To the Editor, Twickenham & Richmond Tribune                                                 

Published 9 April 2021

Town Square and Riverside Park for Twickenham

Leaving aside some of the ill-informed remarks and assumptions made in a letter published the other week (26 March, Twickenham Riverside: The Council is Delivering), there are a few relevant comments that should not pass unnoticed.

Firstly, that letter claims that the plans of buildings in Wharf Lane and Water Lane are ‘of a massing and scale that befits this space and location’. 

There are a great many people who will not thank those who voice their support for the tall blocks of shops, flats and offices proposed by the Council – and in a Conservation Area as well.  You really need to view the Wharf Lane building from the road and gauge its full height and obtrusive mass, completely out of keeping with its surroundings.

In fact the Council dodged this question last January, not once but twice, making out the building heights are not their problem and they left it to ‘the Planners’.  So the Council intend keeping the current elevations unchanged in their planning application.  They just won’t listen.

The letter goes on to say the Wharf Lane building is not five storeys.  A Council Officer made a similar claim in relation to the Water Lane building too, at first denying it is four storeys and eventually concluding that it is ‘three storeys plus one storey in the roof’! 

The building in Wharf Lane is four storeys plus one storey in the roof then.  That equals five storeys by anyone’s calculation! 

Lastly, the claim is that the tiered amphitheatre, as the architect called it, meets the brief for a town square, a focal point for the town.  This amphitheatre / events area, with its rows of tiered seating, is bisected by a route along The Embankment for cyclists and located in a corner furthest from the town’s retail hub.

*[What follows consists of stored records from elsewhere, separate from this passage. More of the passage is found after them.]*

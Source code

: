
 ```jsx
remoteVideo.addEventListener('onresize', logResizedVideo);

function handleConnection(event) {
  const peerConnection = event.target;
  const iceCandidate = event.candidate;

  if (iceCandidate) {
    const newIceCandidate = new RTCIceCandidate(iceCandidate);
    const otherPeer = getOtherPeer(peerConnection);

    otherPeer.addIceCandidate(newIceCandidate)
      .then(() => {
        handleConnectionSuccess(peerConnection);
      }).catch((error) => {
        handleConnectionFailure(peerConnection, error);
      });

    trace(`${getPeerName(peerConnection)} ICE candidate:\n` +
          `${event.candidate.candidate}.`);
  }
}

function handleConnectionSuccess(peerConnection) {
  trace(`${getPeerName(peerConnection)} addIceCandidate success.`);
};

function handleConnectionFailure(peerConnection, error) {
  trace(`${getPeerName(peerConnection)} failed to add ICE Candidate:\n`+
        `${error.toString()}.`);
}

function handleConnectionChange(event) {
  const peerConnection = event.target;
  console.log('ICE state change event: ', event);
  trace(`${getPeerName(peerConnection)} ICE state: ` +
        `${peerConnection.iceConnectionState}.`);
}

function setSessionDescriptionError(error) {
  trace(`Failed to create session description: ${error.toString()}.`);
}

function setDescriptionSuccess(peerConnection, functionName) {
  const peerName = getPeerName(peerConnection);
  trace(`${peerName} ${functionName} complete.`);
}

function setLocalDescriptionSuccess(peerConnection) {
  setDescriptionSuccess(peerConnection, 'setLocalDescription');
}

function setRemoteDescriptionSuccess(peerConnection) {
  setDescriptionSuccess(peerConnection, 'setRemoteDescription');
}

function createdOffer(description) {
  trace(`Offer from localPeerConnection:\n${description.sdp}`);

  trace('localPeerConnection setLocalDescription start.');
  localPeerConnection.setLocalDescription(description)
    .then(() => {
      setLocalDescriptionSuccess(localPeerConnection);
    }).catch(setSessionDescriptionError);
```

Is this a place where the local community and visitors will want to congregate, meet up and enjoy ‘communal activity’ as the Council called it?  Does this really fulfil the Council’s requirement for the town square, a focal point for people in Twickenham?

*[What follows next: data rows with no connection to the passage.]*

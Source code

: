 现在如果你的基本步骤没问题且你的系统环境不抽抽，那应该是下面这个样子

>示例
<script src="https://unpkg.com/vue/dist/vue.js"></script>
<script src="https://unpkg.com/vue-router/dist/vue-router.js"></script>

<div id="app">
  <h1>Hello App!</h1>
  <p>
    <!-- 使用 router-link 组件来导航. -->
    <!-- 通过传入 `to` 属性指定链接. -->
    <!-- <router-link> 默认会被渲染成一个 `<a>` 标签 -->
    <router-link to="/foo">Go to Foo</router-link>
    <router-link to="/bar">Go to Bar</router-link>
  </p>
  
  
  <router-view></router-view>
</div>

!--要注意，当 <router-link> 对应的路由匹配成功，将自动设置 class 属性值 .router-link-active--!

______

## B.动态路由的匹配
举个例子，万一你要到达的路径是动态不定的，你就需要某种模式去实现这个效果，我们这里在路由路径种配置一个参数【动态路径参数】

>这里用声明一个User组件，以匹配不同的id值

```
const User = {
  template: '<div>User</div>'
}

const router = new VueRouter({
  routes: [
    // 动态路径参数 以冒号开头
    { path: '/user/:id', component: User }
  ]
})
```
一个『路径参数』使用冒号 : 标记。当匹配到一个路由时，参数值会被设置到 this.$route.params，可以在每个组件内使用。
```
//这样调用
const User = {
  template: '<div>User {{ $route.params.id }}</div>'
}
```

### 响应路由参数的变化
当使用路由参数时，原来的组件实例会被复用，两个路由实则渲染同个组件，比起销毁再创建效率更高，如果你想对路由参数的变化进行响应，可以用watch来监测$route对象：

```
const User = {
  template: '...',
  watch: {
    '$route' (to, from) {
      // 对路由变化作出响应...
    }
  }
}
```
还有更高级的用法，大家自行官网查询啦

At least we are in agreement on one point.  The amphitheatre / event zone in the southernmost corner is not the focal point.   It is not the focal point of this riverside site, so how can it possibly be a focal point for Twickenham?  It does not meet the requirement for a town square because it is simply not fit for the purpose.

Richmond Council’s design brief sets out the ‘job spec’ for the architects’ design work, but the plans and designs presented by the Council in January fall far short of what was promised in their design brief.

We call for Richmond Council to pause, prepare proposals that will deliver what they said they would deliver and put them on the table for public consultation – before wasting more time, effort and money preparing a Planning Application based on an invalid and pretty worthless consultation exercise.  ‘Carry on regardless’ is not in the public interest.